# What to do
In the entries below, find each line with the word "RenderStreamApi" and return it.

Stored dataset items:
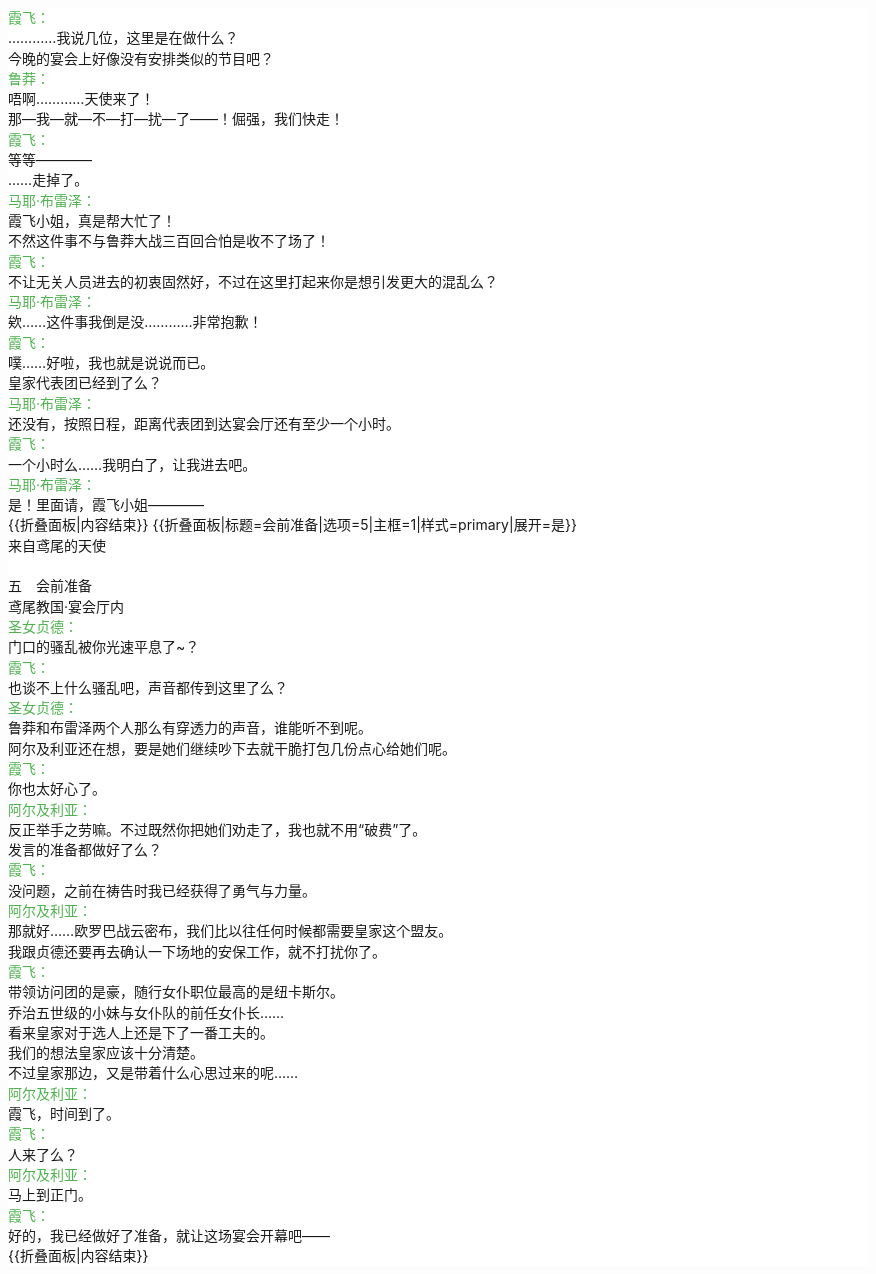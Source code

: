 <span style="color:#4eb24e;">霞飞：</span><br>
…………我说几位，这里是在做什么？<br>
今晚的宴会上好像没有安排类似的节目吧？<br>
<span style="color:#4eb24e;">鲁莽：</span><br>
唔啊…………天使来了！<br>
那—我—就—不—打—扰—了——！倔强，我们快走！<br>
<span style="color:#4eb24e;">霞飞：</span><br>
等等————<br>
……走掉了。<br>
<span style="color:#4eb24e;">马耶·布雷泽：</span><br>
霞飞小姐，真是帮大忙了！<br>
不然这件事不与鲁莽大战三百回合怕是收不了场了！<br>
<span style="color:#4eb24e;">霞飞：</span><br>
不让无关人员进去的初衷固然好，不过在这里打起来你是想引发更大的混乱么？<br>
<span style="color:#4eb24e;">马耶·布雷泽：</span><br>
欸……这件事我倒是没…………非常抱歉！<br>
<span style="color:#4eb24e;">霞飞：</span><br>
噗……好啦，我也就是说说而已。<br>
皇家代表团已经到了么？<br>
<span style="color:#4eb24e;">马耶·布雷泽：</span><br>
还没有，按照日程，距离代表团到达宴会厅还有至少一个小时。<br>
<span style="color:#4eb24e;">霞飞：</span><br>
一个小时么……我明白了，让我进去吧。<br>
<span style="color:#4eb24e;">马耶·布雷泽：</span><br>
是！里面请，霞飞小姐————<br>
{{折叠面板|内容结束}}
{{折叠面板|标题=会前准备|选项=5|主框=1|样式=primary|展开=是}}
<br>
来自鸢尾的天使<br>
<br>
五　会前准备<br>
鸢尾教国·宴会厅内<br>
<span style="color:#4eb24e;">圣女贞德：</span><br>
门口的骚乱被你光速平息了~？<br>
<span style="color:#4eb24e;">霞飞：</span><br>
也谈不上什么骚乱吧，声音都传到这里了么？<br>
<span style="color:#4eb24e;">圣女贞德：</span><br>
鲁莽和布雷泽两个人那么有穿透力的声音，谁能听不到呢。<br>
阿尔及利亚还在想，要是她们继续吵下去就干脆打包几份点心给她们呢。<br>
<span style="color:#4eb24e;">霞飞：</span><br>
你也太好心了。<br>
<span style="color:#4eb24e;">阿尔及利亚：</span><br>
反正举手之劳嘛。不过既然你把她们劝走了，我也就不用“破费”了。<br>
发言的准备都做好了么？<br>
<span style="color:#4eb24e;">霞飞：</span><br>
没问题，之前在祷告时我已经获得了勇气与力量。<br>
<span style="color:#4eb24e;">阿尔及利亚：</span><br>
那就好……欧罗巴战云密布，我们比以往任何时候都需要皇家这个盟友。<br>
我跟贞德还要再去确认一下场地的安保工作，就不打扰你了。<br>
<span style="color:#4eb24e;">霞飞：</span><br>
带领访问团的是豪，随行女仆职位最高的是纽卡斯尔。<br>
乔治五世级的小妹与女仆队的前任女仆长……<br>
看来皇家对于选人上还是下了一番工夫的。<br>
我们的想法皇家应该十分清楚。<br>
不过皇家那边，又是带着什么心思过来的呢……<br>
<span style="color:#4eb24e;">阿尔及利亚：</span><br>
霞飞，时间到了。<br>
<span style="color:#4eb24e;">霞飞：</span><br>
人来了么？<br>
<span style="color:#4eb24e;">阿尔及利亚：</span><br>
马上到正门。<br>
<span style="color:#4eb24e;">霞飞：</span><br>
好的，我已经做好了准备，就让这场宴会开幕吧——<br>
{{折叠面板|内容结束}}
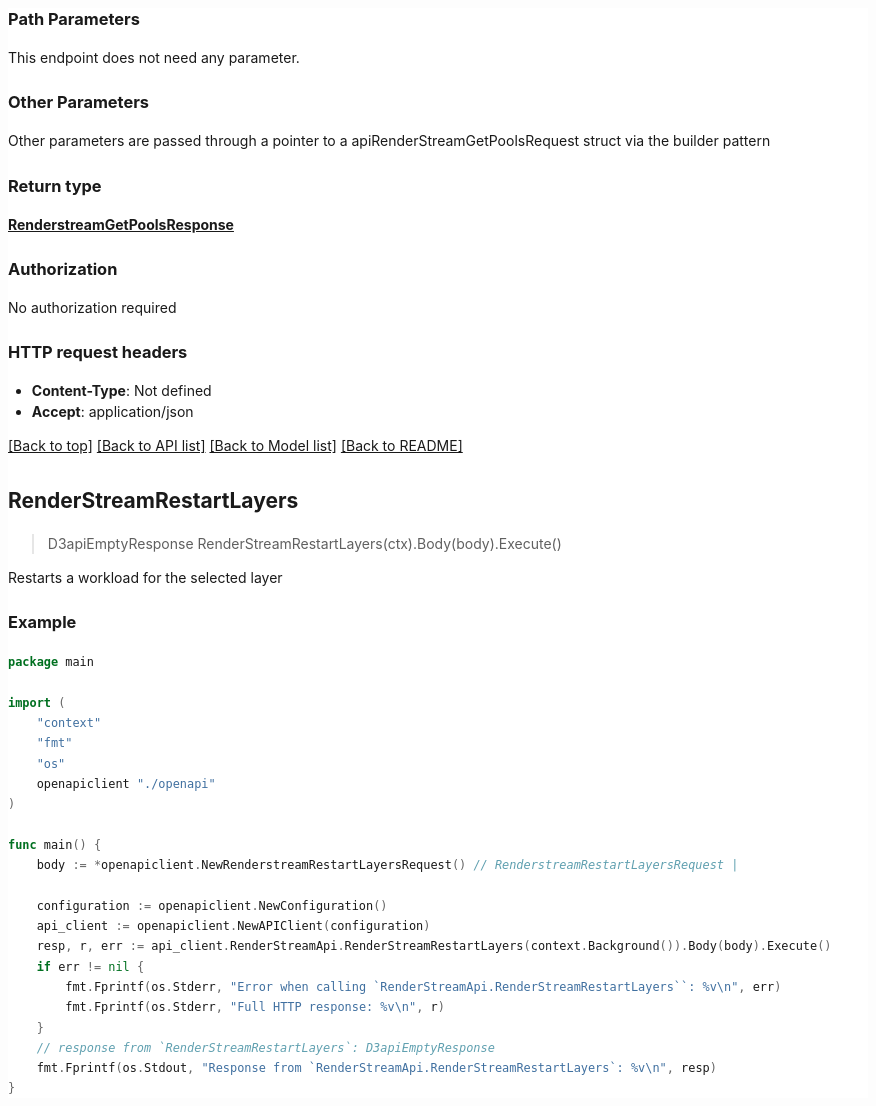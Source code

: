 ### Path Parameters

This endpoint does not need any parameter.

### Other Parameters

Other parameters are passed through a pointer to a apiRenderStreamGetPoolsRequest struct via the builder pattern


### Return type

[**RenderstreamGetPoolsResponse**](RenderstreamGetPoolsResponse.md)

### Authorization

No authorization required

### HTTP request headers

- **Content-Type**: Not defined
- **Accept**: application/json

[[Back to top]](#) [[Back to API list]](../README.md#documentation-for-api-endpoints)
[[Back to Model list]](../README.md#documentation-for-models)
[[Back to README]](../README.md)


## RenderStreamRestartLayers

> D3apiEmptyResponse RenderStreamRestartLayers(ctx).Body(body).Execute()

Restarts a workload for the selected layer

### Example

```go
package main

import (
    "context"
    "fmt"
    "os"
    openapiclient "./openapi"
)

func main() {
    body := *openapiclient.NewRenderstreamRestartLayersRequest() // RenderstreamRestartLayersRequest | 

    configuration := openapiclient.NewConfiguration()
    api_client := openapiclient.NewAPIClient(configuration)
    resp, r, err := api_client.RenderStreamApi.RenderStreamRestartLayers(context.Background()).Body(body).Execute()
    if err != nil {
        fmt.Fprintf(os.Stderr, "Error when calling `RenderStreamApi.RenderStreamRestartLayers``: %v\n", err)
        fmt.Fprintf(os.Stderr, "Full HTTP response: %v\n", r)
    }
    // response from `RenderStreamRestartLayers`: D3apiEmptyResponse
    fmt.Fprintf(os.Stdout, "Response from `RenderStreamApi.RenderStreamRestartLayers`: %v\n", resp)
}
```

# Result of this exercise
    resp, r, err := api_client.RenderStreamApi.RenderStreamRestartLayers(context.Background()).Body(body).Execute()
        fmt.Fprintf(os.Stderr, "Error when calling `RenderStreamApi.RenderStreamRestartLayers``: %v\n", err)
    fmt.Fprintf(os.Stdout, "Response from `RenderStreamApi.RenderStreamRestartLayers`: %v\n", resp)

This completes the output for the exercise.